*Task instructions*:
Search the data for the word "only". Reproduce every line where it is found.

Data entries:

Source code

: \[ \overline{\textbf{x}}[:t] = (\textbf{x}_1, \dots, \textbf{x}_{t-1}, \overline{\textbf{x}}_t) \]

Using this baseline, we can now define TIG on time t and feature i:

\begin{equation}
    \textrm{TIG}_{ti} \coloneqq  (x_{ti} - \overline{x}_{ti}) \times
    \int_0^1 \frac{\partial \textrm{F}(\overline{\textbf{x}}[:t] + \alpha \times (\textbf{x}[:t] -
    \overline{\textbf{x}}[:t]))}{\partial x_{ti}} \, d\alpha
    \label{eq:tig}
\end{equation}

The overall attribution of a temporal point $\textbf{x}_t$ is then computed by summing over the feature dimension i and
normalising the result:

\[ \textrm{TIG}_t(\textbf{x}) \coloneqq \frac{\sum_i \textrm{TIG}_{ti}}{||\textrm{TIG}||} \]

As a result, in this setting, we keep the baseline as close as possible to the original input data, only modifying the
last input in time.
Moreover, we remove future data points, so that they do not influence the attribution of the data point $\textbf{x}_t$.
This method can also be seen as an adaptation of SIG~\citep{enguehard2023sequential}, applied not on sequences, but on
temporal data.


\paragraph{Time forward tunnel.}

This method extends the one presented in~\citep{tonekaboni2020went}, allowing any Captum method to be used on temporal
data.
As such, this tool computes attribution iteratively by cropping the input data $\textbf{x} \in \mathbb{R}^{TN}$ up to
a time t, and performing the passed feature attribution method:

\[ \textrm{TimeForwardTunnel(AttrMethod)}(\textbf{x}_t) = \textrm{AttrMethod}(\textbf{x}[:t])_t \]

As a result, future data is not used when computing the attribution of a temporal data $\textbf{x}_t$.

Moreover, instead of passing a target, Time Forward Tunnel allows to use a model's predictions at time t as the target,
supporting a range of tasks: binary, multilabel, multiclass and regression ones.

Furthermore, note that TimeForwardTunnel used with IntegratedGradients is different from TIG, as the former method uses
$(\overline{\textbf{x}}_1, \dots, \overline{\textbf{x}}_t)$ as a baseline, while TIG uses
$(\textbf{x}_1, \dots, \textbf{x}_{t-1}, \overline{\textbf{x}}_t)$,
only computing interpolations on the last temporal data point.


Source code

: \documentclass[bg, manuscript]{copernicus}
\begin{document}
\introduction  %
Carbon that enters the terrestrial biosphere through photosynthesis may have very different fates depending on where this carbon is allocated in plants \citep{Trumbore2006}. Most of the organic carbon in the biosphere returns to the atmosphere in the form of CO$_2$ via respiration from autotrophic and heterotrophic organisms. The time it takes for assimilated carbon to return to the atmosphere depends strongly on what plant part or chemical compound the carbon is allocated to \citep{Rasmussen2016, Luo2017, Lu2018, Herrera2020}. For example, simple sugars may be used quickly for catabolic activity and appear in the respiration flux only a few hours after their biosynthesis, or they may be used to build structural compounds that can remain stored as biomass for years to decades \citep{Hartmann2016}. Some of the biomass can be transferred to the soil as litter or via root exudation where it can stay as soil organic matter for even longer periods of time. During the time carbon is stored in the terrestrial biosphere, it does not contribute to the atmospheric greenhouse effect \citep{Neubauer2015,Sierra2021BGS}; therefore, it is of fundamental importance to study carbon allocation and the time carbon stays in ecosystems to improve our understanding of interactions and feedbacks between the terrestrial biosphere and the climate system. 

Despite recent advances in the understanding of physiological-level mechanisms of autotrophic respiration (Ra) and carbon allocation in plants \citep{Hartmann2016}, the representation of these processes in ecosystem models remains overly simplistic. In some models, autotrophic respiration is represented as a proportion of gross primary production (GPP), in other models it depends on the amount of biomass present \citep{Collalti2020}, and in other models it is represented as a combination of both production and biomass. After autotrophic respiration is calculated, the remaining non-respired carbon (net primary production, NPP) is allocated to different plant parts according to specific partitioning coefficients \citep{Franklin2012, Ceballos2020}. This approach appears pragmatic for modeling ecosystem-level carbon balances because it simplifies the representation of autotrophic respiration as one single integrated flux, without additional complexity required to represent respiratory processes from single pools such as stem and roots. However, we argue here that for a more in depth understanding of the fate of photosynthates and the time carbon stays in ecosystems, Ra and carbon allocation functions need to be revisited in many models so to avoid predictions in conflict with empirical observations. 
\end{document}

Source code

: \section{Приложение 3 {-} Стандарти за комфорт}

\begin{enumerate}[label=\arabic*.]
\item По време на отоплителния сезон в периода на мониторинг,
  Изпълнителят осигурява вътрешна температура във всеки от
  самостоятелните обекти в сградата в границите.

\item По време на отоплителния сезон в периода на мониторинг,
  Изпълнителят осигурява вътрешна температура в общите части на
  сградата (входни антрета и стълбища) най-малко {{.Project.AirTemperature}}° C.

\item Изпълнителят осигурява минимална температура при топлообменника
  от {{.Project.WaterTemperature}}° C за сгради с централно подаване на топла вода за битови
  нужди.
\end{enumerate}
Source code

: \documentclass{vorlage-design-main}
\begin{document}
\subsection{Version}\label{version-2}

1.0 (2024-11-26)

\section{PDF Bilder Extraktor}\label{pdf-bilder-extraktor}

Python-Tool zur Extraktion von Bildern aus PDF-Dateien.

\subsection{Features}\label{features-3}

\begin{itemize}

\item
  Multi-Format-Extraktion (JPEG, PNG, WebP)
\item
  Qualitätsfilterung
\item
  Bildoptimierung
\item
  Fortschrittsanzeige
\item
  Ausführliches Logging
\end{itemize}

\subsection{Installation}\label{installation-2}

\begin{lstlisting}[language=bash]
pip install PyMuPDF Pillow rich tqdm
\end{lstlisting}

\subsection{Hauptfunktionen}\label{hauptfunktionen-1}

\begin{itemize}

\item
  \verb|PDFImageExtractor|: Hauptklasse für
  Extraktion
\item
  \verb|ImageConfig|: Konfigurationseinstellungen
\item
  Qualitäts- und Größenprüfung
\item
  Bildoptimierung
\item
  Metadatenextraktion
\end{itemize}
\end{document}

*Completed task*:
As a result, in this setting, we keep the baseline as close as possible to the original input data, only modifying the
only computing interpolations on the last temporal data point.
Carbon that enters the terrestrial biosphere through photosynthesis may have very different fates depending on where this carbon is allocated in plants \citep{Trumbore2006}. Most of the organic carbon in the biosphere returns to the atmosphere in the form of CO$_2$ via respiration from autotrophic and heterotrophic organisms. The time it takes for assimilated carbon to return to the atmosphere depends strongly on what plant part or chemical compound the carbon is allocated to \citep{Rasmussen2016, Luo2017, Lu2018, Herrera2020}. For example, simple sugars may be used quickly for catabolic activity and appear in the respiration flux only a few hours after their biosynthesis, or they may be used to build structural compounds that can remain stored as biomass for years to decades \citep{Hartmann2016}. Some of the biomass can be transferred to the soil as litter or via root exudation where it can stay as soil organic matter for even longer periods of time. During the time carbon is stored in the terrestrial biosphere, it does not contribute to the atmospheric greenhouse effect \citep{Neubauer2015,Sierra2021BGS}; therefore, it is of fundamental importance to study carbon allocation and the time carbon stays in ecosystems to improve our understanding of interactions and feedbacks between the terrestrial biosphere and the climate system. 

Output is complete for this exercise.